Co-ordination of government, NGOs and international aid can be assisted by the a national Incident Management System (IMS) e.g. for recruiting and training required staff, supplying required equipment, ensuring treatment centres are safe and co-ordination of systems (Paterson & Widner, 2017). Incident management systems used during Ebola outbreaks in Liberia, Nigeria and elsewhere supported flexible responses allowing decentralised co-ordination and operations sensitive to local conditions (Brooks, 2016; Fallah et al., 2016; Olu et al., 2016; Shuaib et al., 2014). IMS can be implemented in low-resource settings such as Liberia, among organisations with little familiarity with IMS and during times of infectious disease crisis (Pillai et al., 2014).

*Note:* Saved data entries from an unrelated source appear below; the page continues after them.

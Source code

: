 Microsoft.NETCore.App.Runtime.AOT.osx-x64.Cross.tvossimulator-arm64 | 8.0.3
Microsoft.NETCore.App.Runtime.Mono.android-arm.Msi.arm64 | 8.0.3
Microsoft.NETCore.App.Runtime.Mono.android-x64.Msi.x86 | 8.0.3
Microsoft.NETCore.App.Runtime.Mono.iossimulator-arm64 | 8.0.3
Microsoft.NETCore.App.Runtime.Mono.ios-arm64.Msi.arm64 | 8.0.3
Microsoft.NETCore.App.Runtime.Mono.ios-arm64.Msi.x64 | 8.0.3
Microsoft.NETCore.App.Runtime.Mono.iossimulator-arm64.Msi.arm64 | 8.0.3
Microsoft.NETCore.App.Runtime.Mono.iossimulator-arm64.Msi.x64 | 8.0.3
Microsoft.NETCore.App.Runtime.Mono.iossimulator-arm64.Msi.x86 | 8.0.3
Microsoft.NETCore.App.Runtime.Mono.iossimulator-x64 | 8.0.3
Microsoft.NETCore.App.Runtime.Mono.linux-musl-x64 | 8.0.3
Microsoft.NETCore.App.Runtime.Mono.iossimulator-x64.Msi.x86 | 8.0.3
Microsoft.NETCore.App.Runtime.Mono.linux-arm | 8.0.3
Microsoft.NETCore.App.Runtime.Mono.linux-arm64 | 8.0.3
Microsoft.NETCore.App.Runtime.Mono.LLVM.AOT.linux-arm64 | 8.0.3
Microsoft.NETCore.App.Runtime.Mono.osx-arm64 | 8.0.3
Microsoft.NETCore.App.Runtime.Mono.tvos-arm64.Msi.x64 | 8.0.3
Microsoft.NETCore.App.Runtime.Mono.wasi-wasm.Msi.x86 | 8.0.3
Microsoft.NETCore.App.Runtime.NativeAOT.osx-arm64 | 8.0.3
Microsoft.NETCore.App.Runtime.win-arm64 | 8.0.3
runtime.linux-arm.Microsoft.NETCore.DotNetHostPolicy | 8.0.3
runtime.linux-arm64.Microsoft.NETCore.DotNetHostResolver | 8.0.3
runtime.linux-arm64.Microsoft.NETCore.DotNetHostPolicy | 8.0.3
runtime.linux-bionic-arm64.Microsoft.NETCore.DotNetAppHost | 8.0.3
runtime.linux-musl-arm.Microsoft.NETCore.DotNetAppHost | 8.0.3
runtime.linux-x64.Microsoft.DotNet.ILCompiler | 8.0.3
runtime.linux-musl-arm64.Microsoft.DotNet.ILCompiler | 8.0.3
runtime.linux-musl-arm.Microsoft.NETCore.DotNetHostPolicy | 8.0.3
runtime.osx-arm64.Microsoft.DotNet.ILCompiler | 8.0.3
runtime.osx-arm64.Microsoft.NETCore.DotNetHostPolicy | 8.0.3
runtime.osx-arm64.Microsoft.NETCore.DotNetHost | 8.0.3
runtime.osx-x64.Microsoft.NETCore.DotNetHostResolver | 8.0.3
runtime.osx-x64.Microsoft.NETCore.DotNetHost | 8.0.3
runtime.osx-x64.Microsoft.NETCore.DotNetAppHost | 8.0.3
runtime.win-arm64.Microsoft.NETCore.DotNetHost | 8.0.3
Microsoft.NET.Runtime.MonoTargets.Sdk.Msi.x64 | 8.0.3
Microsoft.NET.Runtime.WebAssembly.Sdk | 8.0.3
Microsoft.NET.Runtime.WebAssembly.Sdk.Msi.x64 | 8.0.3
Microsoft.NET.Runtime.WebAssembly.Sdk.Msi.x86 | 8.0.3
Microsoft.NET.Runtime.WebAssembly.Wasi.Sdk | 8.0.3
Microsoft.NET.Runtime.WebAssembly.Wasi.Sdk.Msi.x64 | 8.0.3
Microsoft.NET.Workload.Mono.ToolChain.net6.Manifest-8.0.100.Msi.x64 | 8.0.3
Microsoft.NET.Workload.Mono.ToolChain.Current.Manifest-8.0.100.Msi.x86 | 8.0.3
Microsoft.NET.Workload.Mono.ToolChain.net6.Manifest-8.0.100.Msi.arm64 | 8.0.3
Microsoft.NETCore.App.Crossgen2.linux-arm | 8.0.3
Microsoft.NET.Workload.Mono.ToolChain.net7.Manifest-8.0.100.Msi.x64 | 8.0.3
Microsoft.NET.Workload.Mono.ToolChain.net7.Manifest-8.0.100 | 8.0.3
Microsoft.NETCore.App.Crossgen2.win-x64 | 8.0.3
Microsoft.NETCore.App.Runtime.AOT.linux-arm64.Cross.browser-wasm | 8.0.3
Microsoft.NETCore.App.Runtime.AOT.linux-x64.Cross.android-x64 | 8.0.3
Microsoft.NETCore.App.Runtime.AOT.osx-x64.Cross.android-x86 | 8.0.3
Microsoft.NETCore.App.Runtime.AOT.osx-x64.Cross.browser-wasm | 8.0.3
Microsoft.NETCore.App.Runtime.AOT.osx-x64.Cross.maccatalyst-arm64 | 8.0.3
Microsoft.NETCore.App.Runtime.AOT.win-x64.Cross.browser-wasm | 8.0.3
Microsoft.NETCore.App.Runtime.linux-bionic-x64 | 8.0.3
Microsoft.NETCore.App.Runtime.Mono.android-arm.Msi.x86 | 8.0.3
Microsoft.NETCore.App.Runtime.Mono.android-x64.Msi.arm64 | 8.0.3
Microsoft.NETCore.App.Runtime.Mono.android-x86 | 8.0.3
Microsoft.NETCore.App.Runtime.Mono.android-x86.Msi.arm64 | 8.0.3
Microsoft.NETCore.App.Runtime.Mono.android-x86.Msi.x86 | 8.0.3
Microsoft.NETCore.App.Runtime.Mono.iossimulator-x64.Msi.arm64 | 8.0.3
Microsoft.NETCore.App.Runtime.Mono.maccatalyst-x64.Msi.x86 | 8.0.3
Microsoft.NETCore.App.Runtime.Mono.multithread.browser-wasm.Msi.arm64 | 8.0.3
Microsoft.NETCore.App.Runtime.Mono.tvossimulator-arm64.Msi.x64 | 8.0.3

Limited resources and sustainability
CBOs operating in a crisis environment can rapidly exhaust their limited resources (Carstensen et al., 2021). Though CBOs are well-placed to recruit community volunteers, the attrition and turnover rate of community volunteers can be high. Attrition can be reduced by appropriate compensation, perhaps funded by government or international agencies (Bedson et al., 2020).
Long-term sustainability of community-based mitigation measures is characterised by ongoing, continuously monitored actions with feedback e.g. monitoring of cases and morbidity, rather than one-off action items e.g. initial installation of a hand-washing station (Bedson et al., 2020).
Conclusion
Like most other organisations, community-based organisations in sub-Saharan Africa are typically not oriented towards crisis response. Much can be done to prepare and strengthen CBOs to be part of a decentralized crisis response which is coordinated with government (Clarke, 2014; Leonard & Howitt, 2010b). Community-based organisations can provide a flexible, localised and adaptive responses to epidemic crises and ultimately strengthen community resilience, even in the absence of crisis.